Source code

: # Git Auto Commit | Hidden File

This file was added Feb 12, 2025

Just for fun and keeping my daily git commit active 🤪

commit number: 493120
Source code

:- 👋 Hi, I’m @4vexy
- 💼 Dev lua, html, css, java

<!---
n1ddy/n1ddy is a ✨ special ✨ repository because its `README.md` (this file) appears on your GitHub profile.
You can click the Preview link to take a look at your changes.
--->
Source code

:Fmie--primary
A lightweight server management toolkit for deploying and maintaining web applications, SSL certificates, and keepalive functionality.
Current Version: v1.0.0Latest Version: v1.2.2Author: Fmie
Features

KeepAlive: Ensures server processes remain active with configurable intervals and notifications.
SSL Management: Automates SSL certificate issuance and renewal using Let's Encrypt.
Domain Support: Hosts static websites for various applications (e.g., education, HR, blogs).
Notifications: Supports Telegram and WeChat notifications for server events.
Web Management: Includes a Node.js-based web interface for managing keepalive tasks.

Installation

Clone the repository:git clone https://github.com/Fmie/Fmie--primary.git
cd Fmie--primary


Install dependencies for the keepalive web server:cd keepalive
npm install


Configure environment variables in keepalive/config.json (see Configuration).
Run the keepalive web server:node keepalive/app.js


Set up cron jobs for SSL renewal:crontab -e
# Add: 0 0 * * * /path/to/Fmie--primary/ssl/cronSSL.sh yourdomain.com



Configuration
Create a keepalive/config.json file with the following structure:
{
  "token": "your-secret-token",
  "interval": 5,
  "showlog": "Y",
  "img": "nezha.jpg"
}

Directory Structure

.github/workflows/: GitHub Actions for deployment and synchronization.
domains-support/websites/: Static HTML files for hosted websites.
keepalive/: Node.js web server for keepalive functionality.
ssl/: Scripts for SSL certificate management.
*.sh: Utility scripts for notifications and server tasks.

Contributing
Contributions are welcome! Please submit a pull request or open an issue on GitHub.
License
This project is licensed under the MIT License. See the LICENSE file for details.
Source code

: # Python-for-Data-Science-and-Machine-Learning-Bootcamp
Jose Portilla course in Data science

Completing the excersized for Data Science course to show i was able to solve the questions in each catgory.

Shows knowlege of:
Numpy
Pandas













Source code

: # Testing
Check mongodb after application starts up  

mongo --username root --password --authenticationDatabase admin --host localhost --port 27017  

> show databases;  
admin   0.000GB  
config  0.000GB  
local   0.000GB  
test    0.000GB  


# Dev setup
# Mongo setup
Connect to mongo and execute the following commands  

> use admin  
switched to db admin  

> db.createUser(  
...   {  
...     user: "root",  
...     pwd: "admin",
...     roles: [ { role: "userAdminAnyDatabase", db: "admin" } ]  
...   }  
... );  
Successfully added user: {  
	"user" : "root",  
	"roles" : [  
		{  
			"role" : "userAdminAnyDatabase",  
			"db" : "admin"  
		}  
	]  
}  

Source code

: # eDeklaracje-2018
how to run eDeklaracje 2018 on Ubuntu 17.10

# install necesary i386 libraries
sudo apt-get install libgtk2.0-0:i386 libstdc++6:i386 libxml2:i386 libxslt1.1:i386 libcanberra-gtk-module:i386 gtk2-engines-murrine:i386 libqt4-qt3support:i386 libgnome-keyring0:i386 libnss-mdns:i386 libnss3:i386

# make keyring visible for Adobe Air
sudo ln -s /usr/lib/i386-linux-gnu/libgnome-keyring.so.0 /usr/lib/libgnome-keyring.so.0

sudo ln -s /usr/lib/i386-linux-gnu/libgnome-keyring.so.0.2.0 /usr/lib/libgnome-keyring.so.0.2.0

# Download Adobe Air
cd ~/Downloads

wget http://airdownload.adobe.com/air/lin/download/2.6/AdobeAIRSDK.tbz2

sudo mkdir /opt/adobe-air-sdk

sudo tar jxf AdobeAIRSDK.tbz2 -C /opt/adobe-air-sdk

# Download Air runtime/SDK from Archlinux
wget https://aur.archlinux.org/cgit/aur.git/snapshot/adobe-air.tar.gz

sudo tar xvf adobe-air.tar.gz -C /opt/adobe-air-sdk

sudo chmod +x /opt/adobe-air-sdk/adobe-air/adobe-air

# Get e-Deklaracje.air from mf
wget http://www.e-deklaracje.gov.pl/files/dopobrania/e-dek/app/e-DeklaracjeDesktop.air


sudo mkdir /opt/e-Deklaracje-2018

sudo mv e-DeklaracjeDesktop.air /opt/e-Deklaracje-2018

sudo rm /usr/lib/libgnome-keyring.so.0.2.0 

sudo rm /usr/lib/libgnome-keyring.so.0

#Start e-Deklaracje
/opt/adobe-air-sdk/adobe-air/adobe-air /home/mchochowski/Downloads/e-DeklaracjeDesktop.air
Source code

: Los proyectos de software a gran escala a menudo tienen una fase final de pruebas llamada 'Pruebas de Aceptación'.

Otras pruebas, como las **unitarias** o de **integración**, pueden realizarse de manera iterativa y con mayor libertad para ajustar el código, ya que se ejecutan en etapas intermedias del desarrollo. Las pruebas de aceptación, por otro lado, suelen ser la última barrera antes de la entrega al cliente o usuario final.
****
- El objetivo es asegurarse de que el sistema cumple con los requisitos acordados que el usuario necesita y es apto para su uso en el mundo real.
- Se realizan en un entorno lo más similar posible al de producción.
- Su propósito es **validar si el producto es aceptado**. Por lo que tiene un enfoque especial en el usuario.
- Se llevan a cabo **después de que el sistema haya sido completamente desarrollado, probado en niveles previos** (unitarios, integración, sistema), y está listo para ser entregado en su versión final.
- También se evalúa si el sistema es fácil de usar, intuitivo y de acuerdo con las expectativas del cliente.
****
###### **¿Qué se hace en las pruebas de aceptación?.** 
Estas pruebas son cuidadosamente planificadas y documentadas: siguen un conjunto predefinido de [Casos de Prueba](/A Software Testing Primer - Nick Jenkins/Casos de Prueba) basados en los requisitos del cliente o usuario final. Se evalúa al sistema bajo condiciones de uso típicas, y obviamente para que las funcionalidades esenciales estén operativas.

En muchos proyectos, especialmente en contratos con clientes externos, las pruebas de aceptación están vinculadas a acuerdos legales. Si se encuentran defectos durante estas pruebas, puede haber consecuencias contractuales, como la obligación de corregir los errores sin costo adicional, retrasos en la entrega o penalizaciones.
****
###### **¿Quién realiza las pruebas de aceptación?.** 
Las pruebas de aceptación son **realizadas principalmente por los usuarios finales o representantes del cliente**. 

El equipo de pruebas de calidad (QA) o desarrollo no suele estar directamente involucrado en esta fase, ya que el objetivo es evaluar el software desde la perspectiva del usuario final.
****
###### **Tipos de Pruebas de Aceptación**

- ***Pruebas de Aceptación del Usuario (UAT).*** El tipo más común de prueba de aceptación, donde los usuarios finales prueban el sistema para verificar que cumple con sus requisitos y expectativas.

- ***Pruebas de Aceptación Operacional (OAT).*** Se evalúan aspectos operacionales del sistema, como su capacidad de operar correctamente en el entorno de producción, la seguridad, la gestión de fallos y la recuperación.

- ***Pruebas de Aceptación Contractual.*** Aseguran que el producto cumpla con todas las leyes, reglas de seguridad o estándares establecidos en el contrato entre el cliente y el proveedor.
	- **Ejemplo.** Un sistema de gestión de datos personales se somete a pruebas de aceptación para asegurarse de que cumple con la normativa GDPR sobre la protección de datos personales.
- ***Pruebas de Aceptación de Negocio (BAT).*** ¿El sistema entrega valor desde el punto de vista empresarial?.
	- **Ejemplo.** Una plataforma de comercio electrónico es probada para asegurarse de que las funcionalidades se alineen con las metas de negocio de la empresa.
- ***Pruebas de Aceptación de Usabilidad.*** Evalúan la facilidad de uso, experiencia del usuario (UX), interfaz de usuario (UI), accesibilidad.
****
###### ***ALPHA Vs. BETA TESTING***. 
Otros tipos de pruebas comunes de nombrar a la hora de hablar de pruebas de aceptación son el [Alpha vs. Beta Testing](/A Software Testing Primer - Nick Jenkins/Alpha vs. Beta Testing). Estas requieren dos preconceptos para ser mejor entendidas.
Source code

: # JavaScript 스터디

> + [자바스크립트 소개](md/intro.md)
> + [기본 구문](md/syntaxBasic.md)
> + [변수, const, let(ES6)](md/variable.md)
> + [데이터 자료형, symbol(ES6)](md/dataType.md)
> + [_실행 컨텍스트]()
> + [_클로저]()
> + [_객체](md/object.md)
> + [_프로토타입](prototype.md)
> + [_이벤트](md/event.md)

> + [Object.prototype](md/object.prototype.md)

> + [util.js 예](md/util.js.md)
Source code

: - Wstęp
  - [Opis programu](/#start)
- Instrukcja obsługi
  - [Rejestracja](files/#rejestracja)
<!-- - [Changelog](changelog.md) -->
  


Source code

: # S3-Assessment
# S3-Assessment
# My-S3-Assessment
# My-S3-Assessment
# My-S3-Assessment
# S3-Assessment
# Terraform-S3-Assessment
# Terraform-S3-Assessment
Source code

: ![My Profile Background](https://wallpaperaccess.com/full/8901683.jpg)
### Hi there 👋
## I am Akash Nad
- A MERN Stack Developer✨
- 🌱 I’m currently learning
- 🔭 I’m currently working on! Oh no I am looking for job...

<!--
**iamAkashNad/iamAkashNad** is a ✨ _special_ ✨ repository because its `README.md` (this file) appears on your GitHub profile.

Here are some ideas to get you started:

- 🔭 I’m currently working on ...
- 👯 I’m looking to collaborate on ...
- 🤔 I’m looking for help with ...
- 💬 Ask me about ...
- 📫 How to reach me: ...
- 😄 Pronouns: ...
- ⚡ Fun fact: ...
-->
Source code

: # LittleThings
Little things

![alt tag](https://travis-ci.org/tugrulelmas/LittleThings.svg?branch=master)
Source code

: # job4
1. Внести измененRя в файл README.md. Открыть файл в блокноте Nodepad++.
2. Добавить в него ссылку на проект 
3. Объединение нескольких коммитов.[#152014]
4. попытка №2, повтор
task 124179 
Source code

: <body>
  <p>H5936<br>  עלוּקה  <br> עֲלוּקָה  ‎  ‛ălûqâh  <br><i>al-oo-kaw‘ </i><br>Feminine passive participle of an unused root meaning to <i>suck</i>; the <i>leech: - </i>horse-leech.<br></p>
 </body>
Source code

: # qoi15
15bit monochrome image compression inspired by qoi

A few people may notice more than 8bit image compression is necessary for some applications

________________

→ Requirement
Begin with the line above that has "- A MERN Stack Developer✨" and continue through the line that has "a ✨ _special_", setting each one down exactly. Stop there.

→ Task result
- A MERN Stack Developer✨
- 🌱 I’m currently learning
- 🔭 I’m currently working on! Oh no I am looking for job...

<!--
**iamAkashNad/iamAkashNad** is a ✨ _special_ ✨ repository because its `README.md` (this file) appears on your GitHub profile.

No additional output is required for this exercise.